Activity:
Output all the records below, word for word.

Listed entries:
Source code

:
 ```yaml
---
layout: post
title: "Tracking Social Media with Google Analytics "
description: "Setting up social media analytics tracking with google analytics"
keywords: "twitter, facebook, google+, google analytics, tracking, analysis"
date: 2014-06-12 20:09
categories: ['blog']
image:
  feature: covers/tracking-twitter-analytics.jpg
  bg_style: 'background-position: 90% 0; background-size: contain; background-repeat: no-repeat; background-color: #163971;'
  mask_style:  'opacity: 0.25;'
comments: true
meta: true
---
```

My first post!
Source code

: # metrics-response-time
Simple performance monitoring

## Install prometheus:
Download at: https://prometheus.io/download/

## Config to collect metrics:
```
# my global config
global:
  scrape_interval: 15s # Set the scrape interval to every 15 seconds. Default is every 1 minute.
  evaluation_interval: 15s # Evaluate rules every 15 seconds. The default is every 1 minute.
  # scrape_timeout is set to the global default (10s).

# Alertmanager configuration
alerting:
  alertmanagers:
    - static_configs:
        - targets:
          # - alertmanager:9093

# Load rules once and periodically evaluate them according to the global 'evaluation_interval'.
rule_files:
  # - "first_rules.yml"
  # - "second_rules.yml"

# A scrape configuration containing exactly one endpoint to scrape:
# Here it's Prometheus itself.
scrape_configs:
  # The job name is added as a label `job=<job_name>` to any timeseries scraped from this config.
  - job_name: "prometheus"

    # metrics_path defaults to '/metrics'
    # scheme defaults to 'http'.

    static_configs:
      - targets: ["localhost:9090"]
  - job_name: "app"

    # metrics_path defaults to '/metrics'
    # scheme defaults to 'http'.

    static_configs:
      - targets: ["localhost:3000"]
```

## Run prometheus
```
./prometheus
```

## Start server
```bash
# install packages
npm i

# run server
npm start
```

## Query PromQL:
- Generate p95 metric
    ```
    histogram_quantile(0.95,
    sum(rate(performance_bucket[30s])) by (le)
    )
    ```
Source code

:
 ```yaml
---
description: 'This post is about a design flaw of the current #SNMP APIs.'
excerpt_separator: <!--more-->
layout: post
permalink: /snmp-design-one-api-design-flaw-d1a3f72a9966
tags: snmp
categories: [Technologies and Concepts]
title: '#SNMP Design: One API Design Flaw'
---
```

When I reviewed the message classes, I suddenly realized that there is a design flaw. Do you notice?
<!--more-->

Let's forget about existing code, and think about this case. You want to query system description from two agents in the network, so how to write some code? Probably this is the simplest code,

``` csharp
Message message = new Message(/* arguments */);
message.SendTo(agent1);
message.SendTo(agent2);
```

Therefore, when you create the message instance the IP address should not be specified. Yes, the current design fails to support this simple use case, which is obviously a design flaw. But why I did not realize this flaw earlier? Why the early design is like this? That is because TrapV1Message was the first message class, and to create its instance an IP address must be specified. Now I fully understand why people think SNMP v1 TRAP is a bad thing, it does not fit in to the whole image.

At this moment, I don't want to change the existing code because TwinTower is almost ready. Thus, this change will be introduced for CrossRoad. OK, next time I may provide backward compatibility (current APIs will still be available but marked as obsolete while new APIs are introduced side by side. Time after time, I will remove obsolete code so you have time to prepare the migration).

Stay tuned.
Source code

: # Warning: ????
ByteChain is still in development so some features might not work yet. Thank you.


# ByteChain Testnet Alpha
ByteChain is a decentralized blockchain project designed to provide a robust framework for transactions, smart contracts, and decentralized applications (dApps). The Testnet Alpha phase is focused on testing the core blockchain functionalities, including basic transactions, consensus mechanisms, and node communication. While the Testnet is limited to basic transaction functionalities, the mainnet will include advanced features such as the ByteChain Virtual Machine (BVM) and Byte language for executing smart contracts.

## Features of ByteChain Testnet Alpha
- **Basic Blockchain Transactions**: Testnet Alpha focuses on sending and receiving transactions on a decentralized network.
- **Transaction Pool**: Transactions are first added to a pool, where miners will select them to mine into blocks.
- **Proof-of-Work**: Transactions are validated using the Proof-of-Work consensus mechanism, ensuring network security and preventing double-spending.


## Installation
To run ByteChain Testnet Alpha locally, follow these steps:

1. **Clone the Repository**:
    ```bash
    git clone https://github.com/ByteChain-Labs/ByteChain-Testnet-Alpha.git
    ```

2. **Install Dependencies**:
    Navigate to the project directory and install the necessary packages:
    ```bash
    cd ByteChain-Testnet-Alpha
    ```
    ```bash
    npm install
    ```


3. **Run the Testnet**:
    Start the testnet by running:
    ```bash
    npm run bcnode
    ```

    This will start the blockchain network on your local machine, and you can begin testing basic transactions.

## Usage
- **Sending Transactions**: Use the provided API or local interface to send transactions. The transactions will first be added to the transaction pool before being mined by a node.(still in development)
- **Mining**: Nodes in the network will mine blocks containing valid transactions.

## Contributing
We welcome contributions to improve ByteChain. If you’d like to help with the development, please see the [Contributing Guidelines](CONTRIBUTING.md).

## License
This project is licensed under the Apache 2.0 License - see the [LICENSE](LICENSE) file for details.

Worked solution:
Source code

:
 ```yaml
---
layout: post
title: "Tracking Social Media with Google Analytics "
description: "Setting up social media analytics tracking with google analytics"
keywords: "twitter, facebook, google+, google analytics, tracking, analysis"
date: 2014-06-12 20:09
categories: ['blog']
image:
  feature: covers/tracking-twitter-analytics.jpg
  bg_style: 'background-position: 90% 0; background-size: contain; background-repeat: no-repeat; background-color: #163971;'
  mask_style:  'opacity: 0.25;'
comments: true
meta: true
---
```

My first post!
Source code

: # metrics-response-time
Simple performance monitoring

## Install prometheus:
Download at: https://prometheus.io/download/

## Config to collect metrics:
```
# my global config
global:
  scrape_interval: 15s # Set the scrape interval to every 15 seconds. Default is every 1 minute.
  evaluation_interval: 15s # Evaluate rules every 15 seconds. The default is every 1 minute.
  # scrape_timeout is set to the global default (10s).

# Alertmanager configuration
alerting:
  alertmanagers:
    - static_configs:
        - targets:
          # - alertmanager:9093

# Load rules once and periodically evaluate them according to the global 'evaluation_interval'.
rule_files:
  # - "first_rules.yml"
  # - "second_rules.yml"

# A scrape configuration containing exactly one endpoint to scrape:
# Here it's Prometheus itself.
scrape_configs:
  # The job name is added as a label `job=<job_name>` to any timeseries scraped from this config.
  - job_name: "prometheus"

    # metrics_path defaults to '/metrics'
    # scheme defaults to 'http'.

    static_configs:
      - targets: ["localhost:9090"]
  - job_name: "app"

    # metrics_path defaults to '/metrics'
    # scheme defaults to 'http'.

    static_configs:
      - targets: ["localhost:3000"]
```

## Run prometheus
```
./prometheus
```

## Start server
```bash
# install packages
npm i

# run server
npm start
```

## Query PromQL:
- Generate p95 metric
    ```
    histogram_quantile(0.95,
    sum(rate(performance_bucket[30s])) by (le)
    )
    ```
Source code

:
 ```yaml
---
description: 'This post is about a design flaw of the current #SNMP APIs.'
excerpt_separator: <!--more-->
layout: post
permalink: /snmp-design-one-api-design-flaw-d1a3f72a9966
tags: snmp
categories: [Technologies and Concepts]
title: '#SNMP Design: One API Design Flaw'
---
```

When I reviewed the message classes, I suddenly realized that there is a design flaw. Do you notice?
<!--more-->

Let's forget about existing code, and think about this case. You want to query system description from two agents in the network, so how to write some code? Probably this is the simplest code,

``` csharp
Message message = new Message(/* arguments */);
message.SendTo(agent1);
message.SendTo(agent2);
```

Therefore, when you create the message instance the IP address should not be specified. Yes, the current design fails to support this simple use case, which is obviously a design flaw. But why I did not realize this flaw earlier? Why the early design is like this? That is because TrapV1Message was the first message class, and to create its instance an IP address must be specified. Now I fully understand why people think SNMP v1 TRAP is a bad thing, it does not fit in to the whole image.

At this moment, I don't want to change the existing code because TwinTower is almost ready. Thus, this change will be introduced for CrossRoad. OK, next time I may provide backward compatibility (current APIs will still be available but marked as obsolete while new APIs are introduced side by side. Time after time, I will remove obsolete code so you have time to prepare the migration).

Stay tuned.
Source code

: # Warning: ????
ByteChain is still in development so some features might not work yet. Thank you.


# ByteChain Testnet Alpha
ByteChain is a decentralized blockchain project designed to provide a robust framework for transactions, smart contracts, and decentralized applications (dApps). The Testnet Alpha phase is focused on testing the core blockchain functionalities, including basic transactions, consensus mechanisms, and node communication. While the Testnet is limited to basic transaction functionalities, the mainnet will include advanced features such as the ByteChain Virtual Machine (BVM) and Byte language for executing smart contracts.

## Features of ByteChain Testnet Alpha
- **Basic Blockchain Transactions**: Testnet Alpha focuses on sending and receiving transactions on a decentralized network.
- **Transaction Pool**: Transactions are first added to a pool, where miners will select them to mine into blocks.
- **Proof-of-Work**: Transactions are validated using the Proof-of-Work consensus mechanism, ensuring network security and preventing double-spending.


## Installation
To run ByteChain Testnet Alpha locally, follow these steps:

1. **Clone the Repository**:
    ```bash
    git clone https://github.com/ByteChain-Labs/ByteChain-Testnet-Alpha.git
    ```

2. **Install Dependencies**:
    Navigate to the project directory and install the necessary packages:
    ```bash
    cd ByteChain-Testnet-Alpha
    ```
    ```bash
    npm install
    ```


3. **Run the Testnet**:
    Start the testnet by running:
    ```bash
    npm run bcnode
    ```

    This will start the blockchain network on your local machine, and you can begin testing basic transactions.

## Usage
- **Sending Transactions**: Use the provided API or local interface to send transactions. The transactions will first be added to the transaction pool before being mined by a node.(still in development)
- **Mining**: Nodes in the network will mine blocks containing valid transactions.

## Contributing
We welcome contributions to improve ByteChain. If you’d like to help with the development, please see the [Contributing Guidelines](CONTRIBUTING.md).

## License
This project is licensed under the Apache 2.0 License - see the [LICENSE](LICENSE) file for details.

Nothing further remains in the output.